Baukindergeld findet Zustimmung bei den Deutschen

Autor: FinanceScout24 - Veröffentlicht am 12.12.2016

Viele Bundesbürger befürworten ein Baukindergeld, das Familien den Erwerb von Wohneigentum erleichtern soll. Vor allem Akademiker halten den Vorschlag für sinnvoll. Befürworter treibt die Sorge, dass sich Familien angesichts der hohen Immobilienpreise ohne eine solche Unterstützung nur schwer ein Eigenheim leisten könnten.

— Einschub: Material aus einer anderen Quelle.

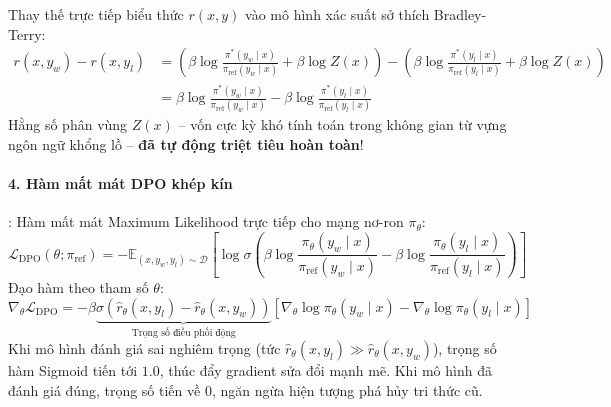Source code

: Thay thế trực tiếp biểu thức $r(x, y)$ vào mô hình xác suất sở thích Bradley-Terry:
\begin{align}
r(x, y_w) - r(x, y_l) &= \left( \beta \log \frac{\pi^*(y_w \mid x)}{\pi_{\text{ref}}(y_w \mid x)} + \beta \log Z(x) \right) - \left( \beta \log \frac{\pi^*(y_l \mid x)}{\pi_{\text{ref}}(y_l \mid x)} + \beta \log Z(x) \right) \nonumber \\
&= \beta \log \frac{\pi^*(y_w \mid x)}{\pi_{\text{ref}}(y_w \mid x)} - \beta \log \frac{\pi^*(y_l \mid x)}{\pi_{\text{ref}}(y_l \mid x)}
\end{align}
Hằng số phân vùng $Z(x)$ -- vốn cực kỳ khó tính toán trong không gian từ vựng ngôn ngữ khổng lồ -- \textbf{đã tự động triệt tiêu hoàn toàn}!

\paragraph{4. Hàm mất mát DPO khép kín}:
Hàm mất mát Maximum Likelihood trực tiếp cho mạng nơ-ron $\pi_\theta$:
\begin{equation}
\mathcal{L}_{\text{DPO}}(\theta; \pi_{\text{ref}}) = - \mathbb{E}_{(x, y_w, y_l) \sim \mathcal{D}} \left[ \log \sigma \left( \beta \log \frac{\pi_\theta(y_w \mid x)}{\pi_{\text{ref}}(y_w \mid x)} - \beta \log \frac{\pi_\theta(y_l \mid x)}{\pi_{\text{ref}}(y_l \mid x)} \right) \right]
\end{equation}
Đạo hàm theo tham số $\theta$:
\begin{equation}
\nabla_\theta \mathcal{L}_{\text{DPO}} = - \beta \underbrace{\sigma\left( \hat{r}_\theta(x, y_l) - \hat{r}_\theta(x, y_w) \right)}_{\text{Trọng số điều phối động}} \left[ \nabla_\theta \log \pi_\theta(y_w \mid x) - \nabla_\theta \log \pi_\theta(y_l \mid x) \right]
\end{equation}
Khi mô hình đánh giá sai nghiêm trọng (tức $\hat{r}_\theta(x, y_l) \gg \hat{r}_\theta(x, y_w)$), trọng số hàm Sigmoid tiến tới $1.0$, thúc đẩy gradient sửa đổi mạnh mẽ. Khi mô hình đã đánh giá đúng, trọng số tiến về 0, ngăn ngừa hiện tượng phá hủy tri thức cũ.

Mit einem Baukindergeld möchte Bundesbauministerin Barbara Hendricks (SPD) Familien beim Erwerb von Wohneigentum unterstützen. Diese Pläne, Eltern die Baufinanzierung zu erleichtern, kommen bei vielen Bundesbürgern laut einer Umfrage des Immobilienportals Immowelt.de anscheinend gut an.

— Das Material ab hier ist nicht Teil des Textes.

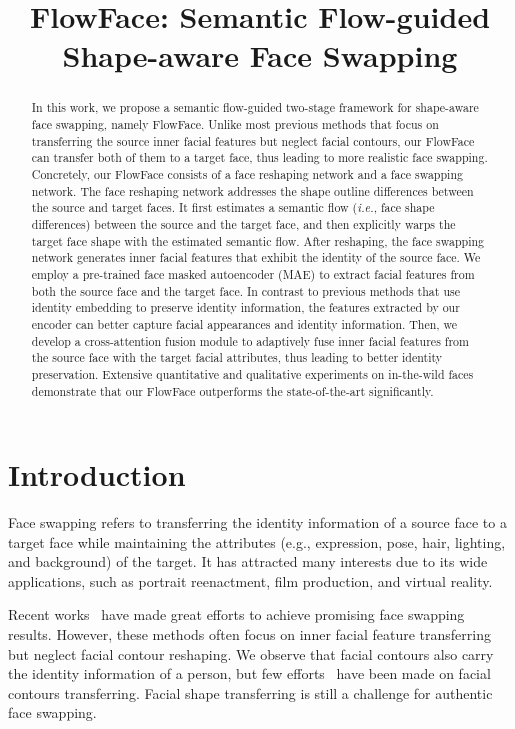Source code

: \title{FlowFace: Semantic Flow-guided Shape-aware Face Swapping}



\maketitle

\begin{abstract}
In this work, we propose a semantic flow-guided two-stage framework for shape-aware face swapping, namely FlowFace.
Unlike most previous methods that focus on transferring the source inner facial features but neglect facial contours, our FlowFace can transfer both of them to a target face, thus leading to more realistic face swapping.
Concretely, our FlowFace consists of a face reshaping network and a face swapping network. 
The face reshaping network addresses the shape outline differences between the source and target faces. 
It first estimates a semantic flow (\emph{i.e.}, face shape differences) between the source and the target face, and then explicitly warps the target face shape with the estimated semantic flow. 
After reshaping, the face swapping network generates inner facial features that exhibit the identity of the source face. 
We employ a pre-trained face masked autoencoder (MAE) to extract facial features from both the source face and the target face. 
In contrast to previous methods that use identity embedding to preserve identity information, the features extracted by our encoder can better capture facial appearances and identity information. Then, we develop a cross-attention fusion module to adaptively fuse inner facial features from the source face with the target facial attributes, thus leading to better identity preservation.
Extensive quantitative and qualitative experiments on in-the-wild faces demonstrate that our FlowFace outperforms the state-of-the-art significantly.
\end{abstract}

\section{Introduction}
Face swapping refers to transferring the identity information of a source face to a target face while maintaining the attributes (e.g., expression, pose, hair, lighting, and background) of the target. 
It has attracted many interests due to its wide applications, such as portrait reenactment, film production, and virtual reality. 

Recent works~\cite{li2019faceshifter,chen2020simswap,xu2021facecontroller,li2021faceinpainter} have made great efforts to achieve promising face swapping results. 
However, these methods often focus on inner facial feature transferring but neglect facial contour reshaping.
We observe that facial contours also carry the identity information of a person, but few efforts~\cite{wang2021hififace} have been made on facial contours transferring. 
Facial shape transferring is still a challenge for authentic face swapping.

Mehr als die Hälfte befürwortet Pläne zum Baukindergeld

In der Umfrage erklärten 52 Prozent der Befragten, dass sie ein Baukindergeld für sinnvoll erachten, nur 16 Prozent lehnen den Vorschlag hingegen ab. Besonders großen Zuspruch finden die Pläne in der Gruppe, die am stärksten davon profitieren würden: Unter den 30- bis 39-Jährigen, die sich in der Familiengründungsphase befinden, befürworten 60 Prozent den Ansatz. Auch unter Akademikern ist die Zustimmung mit 62 Prozent außergewöhnlich hoch. Dagegen reagieren vor allem ältere Menschen und Besserverdiener ablehnend: Unter den 50- bis 59-Jährigen halten 20 Prozent ein Baukindergeld nicht für sinnvoll und in Haushalten mit einem Nettoeinkommen von mehr als 3.800 Euro monatlich sind 23 Prozent dagegen.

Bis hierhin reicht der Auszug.